Virüsler genellikle sözde konakçı hücrelerde çoğalır. Zaten bilinen virüsler kendi metabolizmalarına sahip olmadıkları için insan vücudunun hücrelerine nüfuz ederler. Hücrelerde bulunan metabolizma, virüslerin hayatta kalmasına yardımcı olur. Virostatik, tedavinin bir parçası olarak virüs döngüsüne önemli ölçüde müdahale eder.
İlgili aktif bileşenler, virüslerin bağlanma kapasitesi üzerinde inhibe edici bir etkiye sahiptir. Virüslerin artık mevcut konakçı hücrelere bağlanma şansı yoktur. Bununla birlikte, aynı zamanda, virüslerin konakçı hücrelere nüfuz etmesini önleyen preparatlar da vardır. Tıbbi ilerlemenin bir sonucu olarak, AIDS gibi hastalıklar tedavi edilebilir.
Optimal bir şekilde koordine edilmiş tedavi yoluyla bir hastalık salgınının önemli ölçüde gecikmesi nadir değildir. Modern antiviraller sadece AIDS'i tedavi etmek için kullanılmıyor. Örneğin grip gibi hastalıklar bir virostat ile tedavi edilir.
Bitkisel, doğal ve farmasötik antiviraller
Mevcut tıbbi uygulamada, kimyasal preparatlara ek olarak, doğal preparatlar da kendini göstermiştir. Sözde antiviral otlar arasında kekik, ekinezya ve sarımsak bulunur.
Ancak mürver gibi bitkilerin de iyileştirici bir etkisi olduğu söyleniyor. İlgili bitkiler öncelikle bağışıklık sistemi üzerinde olumlu bir etkiye sahiptir. Beyaz kan hücrelerinin artan üretiminin bir sonucu olarak, insan vücudu mevcut virüslerle aktif olarak savaşabilir. Örneğin grip hastaları, tedavi için yeşil çayı kullanabilir.
Doğal aktif bileşenlere genellikle homeopatik denir antiviraller ihraç etti. Ciddi hastalıklar genellikle kimyasal bir preparatla tedavi gerektirir. Bununla birlikte, çoğu durumda farmasötik bir virostatın kullanımı ciddi riskler ve yan etkilerle ilişkilidir.
Riskler ve yan etkiler
Bir terapinin parçası olarak Antiviral ciddi riskler ve yan etkiler olabilir.

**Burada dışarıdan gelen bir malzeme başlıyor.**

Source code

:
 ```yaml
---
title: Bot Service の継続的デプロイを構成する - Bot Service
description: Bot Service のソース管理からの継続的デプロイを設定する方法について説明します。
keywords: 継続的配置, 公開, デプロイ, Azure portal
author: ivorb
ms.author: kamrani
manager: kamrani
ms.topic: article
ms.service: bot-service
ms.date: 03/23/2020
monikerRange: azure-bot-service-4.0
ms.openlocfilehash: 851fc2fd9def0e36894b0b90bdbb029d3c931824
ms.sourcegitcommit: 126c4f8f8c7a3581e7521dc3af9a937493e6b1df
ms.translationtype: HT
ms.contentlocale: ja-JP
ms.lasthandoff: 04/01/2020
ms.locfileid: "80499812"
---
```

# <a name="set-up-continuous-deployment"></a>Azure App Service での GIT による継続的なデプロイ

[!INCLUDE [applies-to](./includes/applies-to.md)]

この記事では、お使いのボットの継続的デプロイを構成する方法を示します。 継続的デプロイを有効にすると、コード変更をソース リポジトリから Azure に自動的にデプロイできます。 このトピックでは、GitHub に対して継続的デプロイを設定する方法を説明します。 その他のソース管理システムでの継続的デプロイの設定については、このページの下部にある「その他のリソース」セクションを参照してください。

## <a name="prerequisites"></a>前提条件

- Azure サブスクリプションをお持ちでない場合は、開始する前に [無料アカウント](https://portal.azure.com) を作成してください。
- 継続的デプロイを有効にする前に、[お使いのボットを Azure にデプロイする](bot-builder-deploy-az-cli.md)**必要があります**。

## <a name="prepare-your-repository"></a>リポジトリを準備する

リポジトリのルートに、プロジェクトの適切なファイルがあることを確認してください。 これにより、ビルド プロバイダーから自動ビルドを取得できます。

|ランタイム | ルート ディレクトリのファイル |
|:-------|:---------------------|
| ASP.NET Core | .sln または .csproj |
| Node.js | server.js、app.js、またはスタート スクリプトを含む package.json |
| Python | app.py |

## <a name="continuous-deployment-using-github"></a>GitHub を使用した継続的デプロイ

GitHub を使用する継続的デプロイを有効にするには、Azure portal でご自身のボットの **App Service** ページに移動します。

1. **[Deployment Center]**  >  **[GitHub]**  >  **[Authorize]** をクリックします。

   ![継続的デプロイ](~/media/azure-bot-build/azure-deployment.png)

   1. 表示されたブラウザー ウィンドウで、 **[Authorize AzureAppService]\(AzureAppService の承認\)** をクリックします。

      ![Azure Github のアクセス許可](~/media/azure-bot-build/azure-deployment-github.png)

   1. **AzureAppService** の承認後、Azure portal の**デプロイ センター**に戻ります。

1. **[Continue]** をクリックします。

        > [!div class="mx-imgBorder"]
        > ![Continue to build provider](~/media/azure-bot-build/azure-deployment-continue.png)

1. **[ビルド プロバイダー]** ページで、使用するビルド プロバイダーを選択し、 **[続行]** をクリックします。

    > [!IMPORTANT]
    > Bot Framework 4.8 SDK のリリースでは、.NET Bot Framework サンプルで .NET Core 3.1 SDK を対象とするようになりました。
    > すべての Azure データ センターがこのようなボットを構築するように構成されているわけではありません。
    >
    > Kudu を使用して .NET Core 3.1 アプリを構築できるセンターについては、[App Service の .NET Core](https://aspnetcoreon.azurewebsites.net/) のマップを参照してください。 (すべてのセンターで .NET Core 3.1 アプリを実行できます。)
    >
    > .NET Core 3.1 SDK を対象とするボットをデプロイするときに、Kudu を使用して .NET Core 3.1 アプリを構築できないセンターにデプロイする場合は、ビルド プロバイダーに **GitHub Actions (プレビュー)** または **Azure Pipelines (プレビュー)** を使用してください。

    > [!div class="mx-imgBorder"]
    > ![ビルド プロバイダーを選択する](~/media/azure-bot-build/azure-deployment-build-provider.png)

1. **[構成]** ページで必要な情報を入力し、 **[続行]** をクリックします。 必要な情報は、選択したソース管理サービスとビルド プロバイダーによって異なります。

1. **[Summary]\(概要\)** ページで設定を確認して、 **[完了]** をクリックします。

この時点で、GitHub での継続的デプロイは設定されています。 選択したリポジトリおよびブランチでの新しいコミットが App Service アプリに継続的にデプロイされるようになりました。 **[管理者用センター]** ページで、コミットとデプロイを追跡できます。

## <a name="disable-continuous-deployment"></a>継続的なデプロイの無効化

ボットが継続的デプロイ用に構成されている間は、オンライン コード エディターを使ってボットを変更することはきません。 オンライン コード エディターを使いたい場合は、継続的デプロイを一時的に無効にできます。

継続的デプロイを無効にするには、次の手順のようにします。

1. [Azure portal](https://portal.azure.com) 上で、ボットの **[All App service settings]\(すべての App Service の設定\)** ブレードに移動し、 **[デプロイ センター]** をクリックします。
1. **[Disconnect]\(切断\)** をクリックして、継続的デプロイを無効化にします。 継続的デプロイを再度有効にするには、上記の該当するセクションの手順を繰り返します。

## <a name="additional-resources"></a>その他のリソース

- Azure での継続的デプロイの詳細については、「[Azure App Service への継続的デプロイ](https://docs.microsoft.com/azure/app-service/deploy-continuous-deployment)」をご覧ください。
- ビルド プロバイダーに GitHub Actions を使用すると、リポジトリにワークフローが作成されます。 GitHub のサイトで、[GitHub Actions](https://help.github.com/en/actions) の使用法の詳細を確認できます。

Bilinen yan etkiler, baş dönmesi veya mide bulantısı gibi semptomları içerir.
Etkilenenlerin çok fazla iç huzursuzluktan ve yüksek derecede sinirlilikten şikayet etmeleri nadir değildir. Bu ciddi uyku bozukluklarına yol açabilir. Virostatik bir ajanla tedavi sırasında konsantre olma yeteneği genellikle belirgin şekilde azaldığından, çoğu durumda makinelerin ve araçların kullanılması kesinlikle yasaktır.
Özellikle kimyasal müstahzarlar genellikle insan vücudunun hücreleri üzerinde bir etkiye sahiptir. Genel bir bitkinlik hissine ek olarak, özellikle yüksek ateş meydana gelebilir. Tedavi edilmezse ateş, etkilenenler için hayati tehlike oluşturan bir duruma yol açabilir. Antiviral tedavinin bir parçası olarak klinik izleme çok nadiren gereklidir. Bu önlem öncelikle yaşamı tehdit eden böbrek yetmezliğini önlemeyi amaçlamaktadır.
Emziren kadınlar genellikle önceden doktorlarına danıştıktan sonra antiviral bir ilaç almalıdır. Önde gelen doktorlar, antivirallerin münferit aktif maddelerinin anne sütüne geçme riskini nispeten yüksek bulmaktadır.